# Distributed Locks

> **Coordinate exclusive access to a shared resource across multiple processes or nodes.**

***

## 1. Concept Overview

A **distributed lock** allows only one holder at a time across a cluster. It is used for leader election, preventing duplicate processing, or guarding a critical section (e.g. “only one worker should process this shard”).

**Why it exists**: In a single process, a mutex is enough. Across many nodes, you need a shared store (e.g.

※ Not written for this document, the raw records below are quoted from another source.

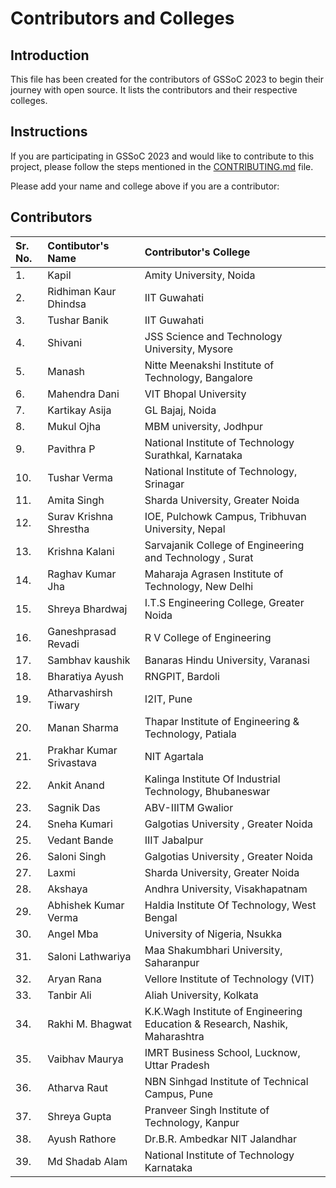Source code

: # Contributors and Colleges

## Introduction

This file has been created for the contributors of GSSoC 2023 to begin their journey with open source. It lists the contributors and their respective colleges.

## Instructions

If you are participating in GSSoC 2023 and would like to contribute to this project, please follow the steps mentioned in the [CONTRIBUTING.md](CONTRIBUTING.md) file.

Please add your name and college above if you are a contributor:

## Contributors

| Sr. No. | Contibutor's Name        | Contributor's College                                                       |
| :------ | :----------------------- | :-------------------------------------------------------------------------- |
| 1.      | Kapil                    | Amity University, Noida                                                     |
| 2.      | Ridhiman Kaur Dhindsa    | IIT Guwahati                                                                |
| 3.      | Tushar Banik             | IIT Guwahati                                                                |
| 4.      | Shivani                  | JSS Science and Technology University, Mysore                               |
| 5.      | Manash                   | Nitte Meenakshi Institute of Technology, Bangalore                          |
| 6.      | Mahendra Dani            | VIT Bhopal University                                                       |
| 7.      | Kartikay Asija           | GL Bajaj, Noida                                                             |
| 8.      | Mukul Ojha               | MBM university, Jodhpur                                                     |
| 9.      | Pavithra P               | National Institute of Technology Surathkal, Karnataka                       |
| 10.     | Tushar Verma             | National Institute of Technology, Srinagar                                  |
| 11.     | Amita Singh              | Sharda University, Greater Noida                                            |
| 12.     | Surav Krishna Shrestha   | IOE, Pulchowk Campus, Tribhuvan University, Nepal                           |
| 13.     | Krishna Kalani           | Sarvajanik College of Engineering and Technology , Surat                    |
| 14.     | Raghav Kumar Jha         | Maharaja Agrasen Institute of Technology, New Delhi                         |
| 15.     | Shreya Bhardwaj          | I.T.S Engineering College, Greater Noida                                    |
| 16.     | Ganeshprasad Revadi      | R V College of Engineering                                                  |
| 17.     | Sambhav kaushik          | Banaras Hindu University, Varanasi                                          |
| 18.     | Bharatiya Ayush          | RNGPIT, Bardoli                                                             |
| 19.     | Atharvashirsh Tiwary     | I2IT, Pune                                                                  |
| 20.     | Manan Sharma             | Thapar Institute of Engineering & Technology, Patiala                       |
| 21.     | Prakhar Kumar Srivastava | NIT Agartala                                                                |
| 22.     | Ankit Anand              | Kalinga Institute Of Industrial Technology, Bhubaneswar                     |
| 23.     | Sagnik Das               | ABV-IIITM Gwalior                                                           |
| 24.     | Sneha Kumari             | Galgotias University , Greater Noida                                        |
| 25.     | Vedant Bande             | IIIT Jabalpur                                                               |
| 26.     | Saloni Singh             | Galgotias University , Greater Noida                                        |
| 27.     | Laxmi                    | Sharda University, Greater Noida                                            |
| 28.     | Akshaya                  | Andhra University, Visakhapatnam                                            |
| 29.     | Abhishek Kumar Verma     | Haldia Institute Of Technology, West Bengal                                 |
| 30.     | Angel Mba                | University of Nigeria, Nsukka                                               |
| 31.     | Saloni Lathwariya        | Maa Shakumbhari University, Saharanpur                                      |
| 32.     | Aryan Rana               | Vellore Institute of Technology (VIT)                                       |
| 33.     | Tanbir Ali               | Aliah University, Kolkata                                                   |
| 34.     | Rakhi M. Bhagwat         | K.K.Wagh Institute of Engineering Education & Research, Nashik, Maharashtra |
| 35.     | Vaibhav Maurya           | IMRT Business School, Lucknow, Uttar Pradesh                                |
| 36.     | Atharva Raut             | NBN Sinhgad Institute of Technical Campus, Pune                             |
| 37.     | Shreya Gupta             | Pranveer Singh Institute of Technology, Kanpur                              |
| 38.     | Ayush Rathore            | Dr.B.R. Ambedkar NIT Jalandhar
| 39.     | Md Shadab Alam          | National Institute of Technology Karnataka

Redis, ZooKeeper, etcd) that guarantees mutual exclusion.

***

## 2. Core Principles

### Requirements

* **Mutual exclusion**: Only one holder at a time.
* **Liveness**: If holder crashes, lock is eventually released (TTL or ephemeral node).
* **Safety**: No two nodes believe they hold the lock simultaneously (consistency of the lock store).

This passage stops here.